Quadro schematico della situazione alla fine dei ‘60: la song è all’apice, gli stessi Beatles sperimentano – Harrison l’India, Lennon lo psichedelico e le artiste giapponesi, McCartney la song totale con l’intera seconda parte di Abbey Road – i Rolling Stones ci provano col sottovalutato (ma obiettivamente meno sincero) Their Satanic Majesties Request, i Pink Floyd hanno già alle spalle la mistica A saucerful of secrets o l’intero Ummagumma, gli Iron Butterfly allargano la forma-canzone con In-A-Gadda-Da-Vida, Zappa e Captain Beefheart esistono, i Doors pure, i Velvet Underground figuriamoci (anche se esistere non è il verbo più adatto, in questo caso: preferirei un heideggeriano sono gettati nell’esistenza), Fripp non esiste ma si manifesta (ho già avuto modo di scrivere tale teoria), i Genesis cominciano a fare capolino e il sessantotto, che c’è stato, appunto, nel sessantotto con tutta la serie di germi – buoni e cattivi – che ha lasciato germogliare nei vari paesi: da certe forme di comuni tedesche scaturiranno gli Amon Düül prima di separarsi in due pezzi; in Cecoslovacchia i Plastic People of the Universe diventano uno dei vessilli della protesta, certamente diversa e più profonda rispetto a quella della Francia o dell’Italia e insomma, si potrebbe andare avanti; la sintesi è: si sono aperte abbastanza le porte perché attecchisse una forma di virtuosismo, magniloquenza, superamento dei limiti.

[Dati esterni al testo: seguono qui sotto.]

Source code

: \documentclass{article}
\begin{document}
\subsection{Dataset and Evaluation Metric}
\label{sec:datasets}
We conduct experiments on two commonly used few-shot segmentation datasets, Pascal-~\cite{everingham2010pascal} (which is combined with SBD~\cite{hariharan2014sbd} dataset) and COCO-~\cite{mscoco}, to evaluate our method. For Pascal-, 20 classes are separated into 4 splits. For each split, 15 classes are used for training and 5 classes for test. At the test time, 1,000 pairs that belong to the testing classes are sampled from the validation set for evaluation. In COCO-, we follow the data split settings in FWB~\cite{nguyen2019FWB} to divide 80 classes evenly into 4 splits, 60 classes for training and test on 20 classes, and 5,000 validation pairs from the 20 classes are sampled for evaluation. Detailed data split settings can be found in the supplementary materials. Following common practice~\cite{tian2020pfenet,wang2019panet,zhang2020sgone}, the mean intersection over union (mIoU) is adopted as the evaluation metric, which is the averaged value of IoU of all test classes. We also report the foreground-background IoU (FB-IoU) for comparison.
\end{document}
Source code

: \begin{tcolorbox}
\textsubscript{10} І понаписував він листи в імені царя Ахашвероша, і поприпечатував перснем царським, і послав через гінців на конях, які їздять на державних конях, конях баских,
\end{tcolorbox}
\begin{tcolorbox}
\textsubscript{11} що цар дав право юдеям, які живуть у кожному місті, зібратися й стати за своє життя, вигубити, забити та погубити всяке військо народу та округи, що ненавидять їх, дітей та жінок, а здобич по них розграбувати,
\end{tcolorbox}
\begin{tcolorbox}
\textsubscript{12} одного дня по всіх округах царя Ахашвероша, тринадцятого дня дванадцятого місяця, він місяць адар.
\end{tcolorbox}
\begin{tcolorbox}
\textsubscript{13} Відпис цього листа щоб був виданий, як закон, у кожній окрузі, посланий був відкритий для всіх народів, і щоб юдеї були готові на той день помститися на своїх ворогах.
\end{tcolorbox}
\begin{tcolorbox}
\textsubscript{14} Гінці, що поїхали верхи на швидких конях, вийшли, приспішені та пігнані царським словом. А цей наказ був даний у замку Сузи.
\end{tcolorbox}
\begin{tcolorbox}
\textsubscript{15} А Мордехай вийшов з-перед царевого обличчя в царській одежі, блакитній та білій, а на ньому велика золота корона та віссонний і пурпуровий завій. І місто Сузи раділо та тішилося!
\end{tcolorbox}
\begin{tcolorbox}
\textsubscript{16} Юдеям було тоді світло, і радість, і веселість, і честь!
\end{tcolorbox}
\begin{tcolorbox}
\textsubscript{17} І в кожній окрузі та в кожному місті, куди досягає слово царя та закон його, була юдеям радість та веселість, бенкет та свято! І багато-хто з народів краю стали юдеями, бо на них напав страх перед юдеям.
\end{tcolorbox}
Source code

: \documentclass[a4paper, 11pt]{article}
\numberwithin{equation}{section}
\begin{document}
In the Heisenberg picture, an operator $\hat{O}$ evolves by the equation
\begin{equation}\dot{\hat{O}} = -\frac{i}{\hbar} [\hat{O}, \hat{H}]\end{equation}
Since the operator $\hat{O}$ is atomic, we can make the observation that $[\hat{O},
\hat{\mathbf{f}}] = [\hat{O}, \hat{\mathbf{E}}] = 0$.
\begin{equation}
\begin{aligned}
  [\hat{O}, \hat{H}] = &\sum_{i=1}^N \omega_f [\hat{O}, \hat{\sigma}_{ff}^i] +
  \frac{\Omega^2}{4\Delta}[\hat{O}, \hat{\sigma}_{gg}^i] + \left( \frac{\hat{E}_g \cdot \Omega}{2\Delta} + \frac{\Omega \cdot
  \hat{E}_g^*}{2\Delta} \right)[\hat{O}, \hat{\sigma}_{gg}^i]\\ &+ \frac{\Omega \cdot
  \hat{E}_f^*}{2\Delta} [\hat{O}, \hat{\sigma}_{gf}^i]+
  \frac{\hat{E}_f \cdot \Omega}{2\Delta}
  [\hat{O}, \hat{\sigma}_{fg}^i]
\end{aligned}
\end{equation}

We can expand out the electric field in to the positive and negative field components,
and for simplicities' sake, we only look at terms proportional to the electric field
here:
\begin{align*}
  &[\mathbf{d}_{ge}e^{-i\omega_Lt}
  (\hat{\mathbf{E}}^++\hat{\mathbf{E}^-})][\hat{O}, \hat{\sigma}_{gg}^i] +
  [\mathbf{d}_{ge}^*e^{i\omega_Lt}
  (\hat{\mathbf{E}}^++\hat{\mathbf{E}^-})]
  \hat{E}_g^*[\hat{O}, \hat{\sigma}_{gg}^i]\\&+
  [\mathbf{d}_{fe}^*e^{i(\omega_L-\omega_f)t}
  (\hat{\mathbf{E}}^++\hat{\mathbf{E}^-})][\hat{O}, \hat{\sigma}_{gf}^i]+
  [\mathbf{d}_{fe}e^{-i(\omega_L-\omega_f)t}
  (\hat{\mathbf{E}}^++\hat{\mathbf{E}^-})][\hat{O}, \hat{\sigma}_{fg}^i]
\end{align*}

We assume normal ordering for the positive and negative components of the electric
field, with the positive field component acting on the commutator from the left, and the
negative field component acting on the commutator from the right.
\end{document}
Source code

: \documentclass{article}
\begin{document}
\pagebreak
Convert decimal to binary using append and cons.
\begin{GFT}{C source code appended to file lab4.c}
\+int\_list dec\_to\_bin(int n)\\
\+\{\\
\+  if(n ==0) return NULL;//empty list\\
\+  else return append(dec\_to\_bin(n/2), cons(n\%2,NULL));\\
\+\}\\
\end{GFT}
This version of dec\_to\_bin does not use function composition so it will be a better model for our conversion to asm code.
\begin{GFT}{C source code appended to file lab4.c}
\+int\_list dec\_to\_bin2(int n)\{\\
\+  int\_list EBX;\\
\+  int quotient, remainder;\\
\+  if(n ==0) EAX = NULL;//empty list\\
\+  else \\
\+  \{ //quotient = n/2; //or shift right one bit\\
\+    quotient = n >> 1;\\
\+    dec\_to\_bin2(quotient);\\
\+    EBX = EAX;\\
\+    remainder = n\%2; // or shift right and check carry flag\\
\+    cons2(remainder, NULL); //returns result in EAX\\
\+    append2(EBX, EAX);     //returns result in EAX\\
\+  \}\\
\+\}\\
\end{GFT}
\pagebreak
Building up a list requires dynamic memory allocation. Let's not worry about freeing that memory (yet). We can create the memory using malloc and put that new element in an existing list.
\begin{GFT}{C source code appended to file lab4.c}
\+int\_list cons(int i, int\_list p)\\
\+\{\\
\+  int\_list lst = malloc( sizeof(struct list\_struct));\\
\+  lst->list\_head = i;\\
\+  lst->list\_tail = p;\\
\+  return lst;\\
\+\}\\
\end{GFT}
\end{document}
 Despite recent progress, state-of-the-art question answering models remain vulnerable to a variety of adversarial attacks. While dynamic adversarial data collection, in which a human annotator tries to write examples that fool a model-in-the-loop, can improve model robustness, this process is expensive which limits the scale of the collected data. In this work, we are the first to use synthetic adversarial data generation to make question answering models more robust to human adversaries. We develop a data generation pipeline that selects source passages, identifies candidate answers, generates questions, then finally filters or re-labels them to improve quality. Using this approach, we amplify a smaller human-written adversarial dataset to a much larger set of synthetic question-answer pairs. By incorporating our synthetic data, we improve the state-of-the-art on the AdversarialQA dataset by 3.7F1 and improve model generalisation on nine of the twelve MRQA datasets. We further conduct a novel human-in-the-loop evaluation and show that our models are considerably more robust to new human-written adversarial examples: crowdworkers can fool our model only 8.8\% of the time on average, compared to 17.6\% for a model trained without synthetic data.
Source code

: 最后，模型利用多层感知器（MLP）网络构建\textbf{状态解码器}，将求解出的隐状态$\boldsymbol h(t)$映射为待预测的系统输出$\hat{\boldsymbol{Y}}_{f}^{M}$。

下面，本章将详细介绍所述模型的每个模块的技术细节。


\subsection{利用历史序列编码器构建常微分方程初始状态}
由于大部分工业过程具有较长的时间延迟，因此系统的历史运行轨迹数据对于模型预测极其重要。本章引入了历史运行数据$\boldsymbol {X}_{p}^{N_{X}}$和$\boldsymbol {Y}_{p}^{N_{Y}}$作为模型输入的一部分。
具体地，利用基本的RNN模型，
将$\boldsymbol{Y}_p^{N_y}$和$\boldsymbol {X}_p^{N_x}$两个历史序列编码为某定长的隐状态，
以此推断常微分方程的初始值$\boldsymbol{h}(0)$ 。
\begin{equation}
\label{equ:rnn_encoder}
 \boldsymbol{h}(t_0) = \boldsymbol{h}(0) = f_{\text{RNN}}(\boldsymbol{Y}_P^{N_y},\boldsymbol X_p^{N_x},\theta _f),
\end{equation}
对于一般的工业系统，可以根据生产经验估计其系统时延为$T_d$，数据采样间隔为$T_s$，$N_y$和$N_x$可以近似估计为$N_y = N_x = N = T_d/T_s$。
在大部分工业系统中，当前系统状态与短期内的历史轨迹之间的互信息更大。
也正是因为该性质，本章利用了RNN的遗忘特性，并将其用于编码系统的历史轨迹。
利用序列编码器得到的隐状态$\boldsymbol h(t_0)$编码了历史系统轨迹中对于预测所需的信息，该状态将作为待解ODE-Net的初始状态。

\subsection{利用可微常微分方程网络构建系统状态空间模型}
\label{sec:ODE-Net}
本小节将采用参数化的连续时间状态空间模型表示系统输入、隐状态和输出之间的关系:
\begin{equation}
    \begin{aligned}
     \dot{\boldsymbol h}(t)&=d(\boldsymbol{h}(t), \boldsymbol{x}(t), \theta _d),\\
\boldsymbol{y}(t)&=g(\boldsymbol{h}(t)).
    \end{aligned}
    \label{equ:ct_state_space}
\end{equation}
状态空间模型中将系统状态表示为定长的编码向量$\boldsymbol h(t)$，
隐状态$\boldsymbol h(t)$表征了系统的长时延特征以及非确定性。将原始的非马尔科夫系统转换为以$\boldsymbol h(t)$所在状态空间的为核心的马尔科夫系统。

Per anni ho sostenuto che, eccettuata l’Inghilterra, il prog italiano fosse il migliore del mondo; poi, ho ascoltato il cosiddetto kraut-rock tedesco e… no, non lo voglio dire. In ogni caso, la parabola anni ’70 del progressive italiano è stata straordinaria, luminosa, breve e buffa al tempo stesso: un’orgia di nomi che da soli identificavano il genere – il Rovescio della Medaglia, Picchio dal Pozzo, Premiata Forneria Marconi, il Banco del Mutuo Soccorso, Biglietto per l’Inferno, la Locanda delle fate, Pierrot Lunaire, il Balletto di Bronzo, Quella Vecchia Locanda, Museo Rosenbach – completata da testi affollati di folletti, maghi, temi sociali, Nietzsche, sotto-forme di esistenzialismo e quant’altro. Ultimamente, trovando un post di Facebook su Le Orme, non ho resistito a citare un verso o meglio, un’immagine, che da sola racchiude l’essenza di una tentata nouvelle vague della parola, con risultati oscillanti fra l’interessante, l’ingenuo e il comico involontario: «La maschera di un clown in mezzo a un gran deserto». Lasciata lì, stesa nella sua ineffabilità visionaria in Uno sguardo verso il cielo, ieratica e ridicola al contempo; a suo modo, fantastica.

Naturalmente ci sono le dovute eccezioni: l’indimenticato Di Giacomo ha regalato, qua e là, perle di perfetta connessione fra testo e musica ai fratellini terribili Nocenzi del Banco: «Com’è strano oggi il sole / Non si fa scuro chissà perché / Forse la sera non verrà a uccidermi ancora / Ha avuto pietà solo ora», da Il giardino del Mago – ma subito dopo, cade tragicamente con «Vedo già foglie di vetro / Alberi e gnomi corrersi dietro» – o capolavori di testi-visione come Impressioni di Settembre dei PFM; che, infatti, ha la firma di quel marpione di Mogol.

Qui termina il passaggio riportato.